Au moment où se préparait une aussi sanglante tragédie, le théâtre, cette grande école des moeurs, adressait au peuple d'austères leçons, par la bouche d'un vieux poëte anglais. On jouait alors pour la première fois Othello, tragédie du citoyen Ducis, d'après Shakespeare. On remarqua ce passage, si mal traduit en vers français, où Othello, sur le point d'étouffer Desdemona, commence par faire autour de lui les ténèbres: «Éteignons la lumière, et alors… (Soufflant sur la lampe:) Si je t'éteins, toi, ministre du feu, je puis ressusciter ta première flamme, dans le cas où je viendrais à me repentir.—Mais que j'éteigne une fois la flamme de la vie (se tournant vers Desdemona), toi le plus merveilleux ouvrage de la bienfaisante nature, je ne sais plus où retrouver cette céleste étincelle qui pourrait te ranimer.»—Magnifique argument en faveur de l'abolition de la peine de mort! William Shakespeare, comme un vieil ami, conseillait de sa tombe la Révolution française. Il avait vu les orages de son temps et rappelait les hommes de tous les temps au calme, à la prudence et à la modération. La critique dénonça, à propos de cette pièce, les larcins qu'avait faits M. de Voltaire au théâtre anglais. Enfin, j'extrais des Révolutions de Paris la note suivante, qui est peut-être curieuse, jetée au milieu des sombres préoccupations et des graves événements qui grondaient sur la tour du Temple: «Nous ne finirons pas sans rendre justice à Talma: sa figure délirante, sa marche égarée, ses gestes d'abandon, sont en lui de la plus grande vérité. Ce jeune artiste a vraiment le germe du talent.»

Shakespeare disait: Pitié!

Une autre voix de la tombe, un autre grand poëte, Milton, criait: Justice! L'auteur du Paradis perdu, l'ancien secrétaire de Cromwell, avait jadis publié une célèbre brochure dans laquelle il démontrait que l'Angleterre avait eu le droit et le devoir de décapiter Charles 1er.

Mais revenons au procès de Louis XVI.

On prétend que les Girondins ne voulaient point la mort du roi, mais qu'ils furent entraînés par l'audace de la Montagne. Le plus vraisemblable est que, s'ils se laissèrent réellement entraîner, ce fut par l'opinion publique. Le courant était très-fort, et les Girondins n'avaient pas d'autre moyen que de se montrer inflexibles envers le tyran, s'ils tenaient à ressaisir leur ancienne popularité.
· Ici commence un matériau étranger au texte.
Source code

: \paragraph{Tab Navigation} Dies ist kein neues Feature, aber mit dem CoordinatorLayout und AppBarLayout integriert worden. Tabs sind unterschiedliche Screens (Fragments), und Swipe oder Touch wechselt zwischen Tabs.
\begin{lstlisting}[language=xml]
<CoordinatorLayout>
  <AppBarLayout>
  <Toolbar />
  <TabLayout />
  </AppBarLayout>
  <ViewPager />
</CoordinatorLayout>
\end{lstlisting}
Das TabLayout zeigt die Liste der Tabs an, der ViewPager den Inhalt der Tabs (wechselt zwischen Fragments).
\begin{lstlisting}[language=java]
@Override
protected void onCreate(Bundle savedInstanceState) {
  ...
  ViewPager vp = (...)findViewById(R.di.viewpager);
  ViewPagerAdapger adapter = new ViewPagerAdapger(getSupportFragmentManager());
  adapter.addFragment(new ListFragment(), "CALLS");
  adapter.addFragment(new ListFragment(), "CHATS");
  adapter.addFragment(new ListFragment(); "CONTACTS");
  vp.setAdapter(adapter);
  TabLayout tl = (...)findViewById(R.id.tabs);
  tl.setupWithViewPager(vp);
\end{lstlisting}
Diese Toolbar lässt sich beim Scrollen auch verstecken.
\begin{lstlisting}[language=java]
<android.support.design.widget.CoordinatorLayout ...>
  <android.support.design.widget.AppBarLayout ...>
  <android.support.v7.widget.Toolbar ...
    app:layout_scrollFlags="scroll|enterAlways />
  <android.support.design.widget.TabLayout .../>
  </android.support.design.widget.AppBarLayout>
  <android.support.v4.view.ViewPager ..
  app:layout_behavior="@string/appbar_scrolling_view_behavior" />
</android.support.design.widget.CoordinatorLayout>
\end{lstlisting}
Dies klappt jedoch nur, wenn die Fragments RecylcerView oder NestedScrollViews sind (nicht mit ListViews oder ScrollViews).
Les Montagnards, d'un autre côté, étaient divisés entre eux. Les uns voulaient qu'on enveloppât le roi dans sa royauté, puis qu'on en finit avec tous les deux comme avec le principe du mal, d'un coup de foudre. Ils regardaient très-peu à l'homme et à ses actes; ils ne regardaient qu'à l'intérêt public. La manière la plus prompte de se débarrasser de Louis XVI leur semblait la meilleure et la plus magnanime. Les formes, les lenteurs ordinaires de la justice généraient, selon eux, l'explosion du sentiment national: la procédure, vis-à-vis d'un roi, était le masque de la faiblesse ou de l'hypocrisie. Ils voulaient l'étouffer, comme Romulus, dans un orage. Marat n'était point de cet avis; Marat demandait que la Convention procédât au jugement de Louis XVI dans les formes et avec une impassible sévérité.

Après de longs débats, la grande question du moment fut enfin résolue:

Louis XVI sera-t-il jugé?—Oui.

Par qui sera-t-il jugé?—Par la Convention nationale.